-- DATASET CONTENT follows --

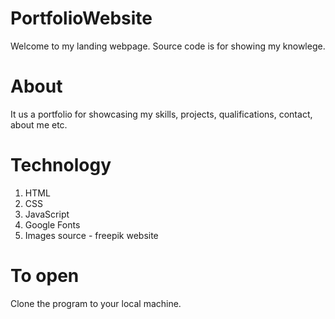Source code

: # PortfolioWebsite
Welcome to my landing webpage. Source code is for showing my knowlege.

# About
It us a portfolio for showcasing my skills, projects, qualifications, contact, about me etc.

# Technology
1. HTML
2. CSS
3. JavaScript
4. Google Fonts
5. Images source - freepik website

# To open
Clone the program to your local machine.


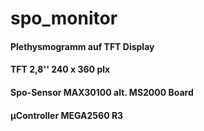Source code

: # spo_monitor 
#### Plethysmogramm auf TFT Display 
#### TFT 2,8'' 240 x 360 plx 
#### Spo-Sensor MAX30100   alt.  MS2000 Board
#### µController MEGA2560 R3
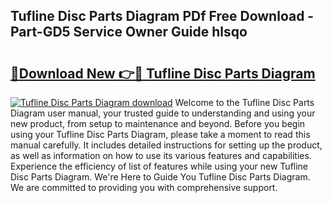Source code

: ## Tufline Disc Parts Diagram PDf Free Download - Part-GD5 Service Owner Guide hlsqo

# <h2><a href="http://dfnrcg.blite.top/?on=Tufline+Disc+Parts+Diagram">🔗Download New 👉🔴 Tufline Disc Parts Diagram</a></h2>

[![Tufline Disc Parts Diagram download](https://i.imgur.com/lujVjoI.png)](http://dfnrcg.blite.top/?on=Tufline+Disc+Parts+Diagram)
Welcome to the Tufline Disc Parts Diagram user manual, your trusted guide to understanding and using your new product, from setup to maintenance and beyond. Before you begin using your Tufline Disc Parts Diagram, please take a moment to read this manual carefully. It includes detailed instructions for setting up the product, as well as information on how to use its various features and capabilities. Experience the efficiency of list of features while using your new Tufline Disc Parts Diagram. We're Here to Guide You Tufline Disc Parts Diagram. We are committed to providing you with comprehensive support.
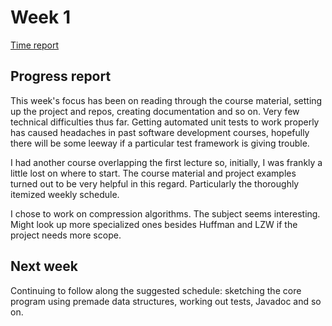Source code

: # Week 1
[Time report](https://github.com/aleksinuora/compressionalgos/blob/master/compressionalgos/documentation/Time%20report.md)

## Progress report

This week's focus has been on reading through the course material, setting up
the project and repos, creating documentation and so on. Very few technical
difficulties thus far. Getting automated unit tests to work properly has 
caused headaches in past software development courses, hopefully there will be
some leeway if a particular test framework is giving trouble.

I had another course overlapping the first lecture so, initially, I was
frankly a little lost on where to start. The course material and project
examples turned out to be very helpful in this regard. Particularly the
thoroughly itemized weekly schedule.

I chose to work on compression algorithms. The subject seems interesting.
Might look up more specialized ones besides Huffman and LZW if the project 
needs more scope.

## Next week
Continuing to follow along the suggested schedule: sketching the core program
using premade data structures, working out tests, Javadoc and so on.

-- DATASET CONTENT concluded --

TASK TO CARRY OUT | Would you return the records exactly as written, minus any image?

EXERCISE SOLUTION |
Source code

: # PortfolioWebsite
Welcome to my landing webpage. Source code is for showing my knowlege.

# About
It us a portfolio for showcasing my skills, projects, qualifications, contact, about me etc.

# Technology
1. HTML
2. CSS
3. JavaScript
4. Google Fonts
5. Images source - freepik website

# To open
Clone the program to your local machine.


Source code

: # spo_monitor 
#### Plethysmogramm auf TFT Display 
#### TFT 2,8'' 240 x 360 plx 
#### Spo-Sensor MAX30100   alt.  MS2000 Board
#### µController MEGA2560 R3
Source code

: ## Tufline Disc Parts Diagram PDf Free Download - Part-GD5 Service Owner Guide hlsqo

# <h2><a href="http://dfnrcg.blite.top/?on=Tufline+Disc+Parts+Diagram">🔗Download New 👉🔴 Tufline Disc Parts Diagram</a></h2>

[![Tufline Disc Parts Diagram download](https://i.imgur.com/lujVjoI.png)](http://dfnrcg.blite.top/?on=Tufline+Disc+Parts+Diagram)
Welcome to the Tufline Disc Parts Diagram user manual, your trusted guide to understanding and using your new product, from setup to maintenance and beyond. Before you begin using your Tufline Disc Parts Diagram, please take a moment to read this manual carefully. It includes detailed instructions for setting up the product, as well as information on how to use its various features and capabilities. Experience the efficiency of list of features while using your new Tufline Disc Parts Diagram. We're Here to Guide You Tufline Disc Parts Diagram. We are committed to providing you with comprehensive support.
Source code

: # Week 1
[Time report](https://github.com/aleksinuora/compressionalgos/blob/master/compressionalgos/documentation/Time%20report.md)

## Progress report

This week's focus has been on reading through the course material, setting up
the project and repos, creating documentation and so on. Very few technical
difficulties thus far. Getting automated unit tests to work properly has 
caused headaches in past software development courses, hopefully there will be
some leeway if a particular test framework is giving trouble.

I had another course overlapping the first lecture so, initially, I was
frankly a little lost on where to start. The course material and project
examples turned out to be very helpful in this regard. Particularly the
thoroughly itemized weekly schedule.

I chose to work on compression algorithms. The subject seems interesting.
Might look up more specialized ones besides Huffman and LZW if the project 
needs more scope.

## Next week
Continuing to follow along the suggested schedule: sketching the core program
using premade data structures, working out tests, Javadoc and so on.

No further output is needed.